The rules of RuneScape prohibit players from engaging in the real-world sale or purchase of in-game items, gold, or services. Some players have nevertheless farmed Old School RuneScape gold for sale on third-party websites. Polygon, Slate and The Economist have reported on Venezuelan players using gold farming as a source of income during the country's economic crisis. In 2019, The Economist reported that one million in-game gold coins could sell for about . Polygon reported mixed community reactions, including sympathy for players in difficult circumstances and concern about the effect of gold farming on the game economy and community. The site also reported that Venezuelan and Spanish-speaking players had been targeted by other players because of their perceived role in gold farming.

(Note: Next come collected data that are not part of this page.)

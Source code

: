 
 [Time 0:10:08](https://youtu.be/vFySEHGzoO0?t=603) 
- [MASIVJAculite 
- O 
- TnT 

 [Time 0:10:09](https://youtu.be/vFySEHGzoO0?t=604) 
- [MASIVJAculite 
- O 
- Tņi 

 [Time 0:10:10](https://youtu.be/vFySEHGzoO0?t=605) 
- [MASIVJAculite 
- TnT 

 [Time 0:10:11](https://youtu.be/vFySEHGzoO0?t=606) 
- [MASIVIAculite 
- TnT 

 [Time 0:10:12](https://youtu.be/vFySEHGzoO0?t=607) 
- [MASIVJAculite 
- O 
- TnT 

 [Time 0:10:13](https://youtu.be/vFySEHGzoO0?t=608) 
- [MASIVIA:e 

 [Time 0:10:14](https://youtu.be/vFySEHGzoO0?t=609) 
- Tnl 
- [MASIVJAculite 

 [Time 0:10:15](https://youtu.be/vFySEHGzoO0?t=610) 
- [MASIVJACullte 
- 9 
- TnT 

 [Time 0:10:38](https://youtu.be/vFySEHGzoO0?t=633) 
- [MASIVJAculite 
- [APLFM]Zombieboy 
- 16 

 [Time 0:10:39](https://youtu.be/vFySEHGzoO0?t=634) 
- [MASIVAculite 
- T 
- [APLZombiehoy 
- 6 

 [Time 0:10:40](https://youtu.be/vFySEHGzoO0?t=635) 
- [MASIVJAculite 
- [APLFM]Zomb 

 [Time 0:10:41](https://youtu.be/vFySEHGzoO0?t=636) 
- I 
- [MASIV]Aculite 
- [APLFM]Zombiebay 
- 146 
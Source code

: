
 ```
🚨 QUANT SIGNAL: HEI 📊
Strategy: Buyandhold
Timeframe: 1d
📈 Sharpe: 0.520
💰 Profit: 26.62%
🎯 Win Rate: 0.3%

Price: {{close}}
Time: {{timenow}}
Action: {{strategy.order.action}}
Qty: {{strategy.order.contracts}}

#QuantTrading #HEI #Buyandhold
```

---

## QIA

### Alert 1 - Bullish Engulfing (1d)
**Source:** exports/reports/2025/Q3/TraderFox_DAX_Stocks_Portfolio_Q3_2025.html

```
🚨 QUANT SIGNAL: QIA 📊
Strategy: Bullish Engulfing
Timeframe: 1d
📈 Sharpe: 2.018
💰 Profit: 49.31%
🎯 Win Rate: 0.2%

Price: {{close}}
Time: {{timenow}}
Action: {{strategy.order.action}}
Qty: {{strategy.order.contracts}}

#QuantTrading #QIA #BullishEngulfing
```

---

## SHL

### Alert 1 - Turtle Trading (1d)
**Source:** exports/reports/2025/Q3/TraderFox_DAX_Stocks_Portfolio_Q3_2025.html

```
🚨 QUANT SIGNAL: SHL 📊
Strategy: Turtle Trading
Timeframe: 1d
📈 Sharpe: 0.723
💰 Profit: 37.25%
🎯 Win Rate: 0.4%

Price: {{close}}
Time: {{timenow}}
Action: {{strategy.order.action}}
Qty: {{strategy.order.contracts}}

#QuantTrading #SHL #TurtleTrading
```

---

===Gold and item theft by Jagex employee===
In 2018, Jagex discovered odd traffic regarding their account recovery process and that large sums of in-game items and gold were being stolen. After an internal investigation, they found out that a Jagex content developer was abusing internal tools and processes to hack player accounts and sell their valuable in-game items and gold on the black market. The employee was fired and in 2019, all investigation was handed over to the Cambridgeshire police. Investigation showed that the former employee banked over £360,000 from these activities. After years of litigation, the courts found, in January 2026, that Old School RuneScape gold can be treated as property and, in September 2026, sentenced the former employee a three-year sentence suspended for two years. All money earned through the theft is aimed to be recovered.

===Pride events===
In June 2017, Jagex added an LGBT pride–themed event to Old School RuneScape. The event, in which players collected pieces of a rainbow to create a rainbow scarf, drew backlash from some players who considered it political or out of place in the game's fantasy setting. Jagex said in response that the event was intended to support its LGBT players and that it did not represent a political statement.

Pride-themed content later returned to Old School RuneScape, with MMORPG.com reporting that official Pride events had run since 2022. In 2025, Jagex did not release new official in-game Pride content for either RuneScape or Old School RuneScape; PC Gamer and MMORPG.com reported that the decision drew criticism from employees and players. A Jagex spokesperson said existing Pride content from previous years would remain available and that the company supported community-led Pride marches.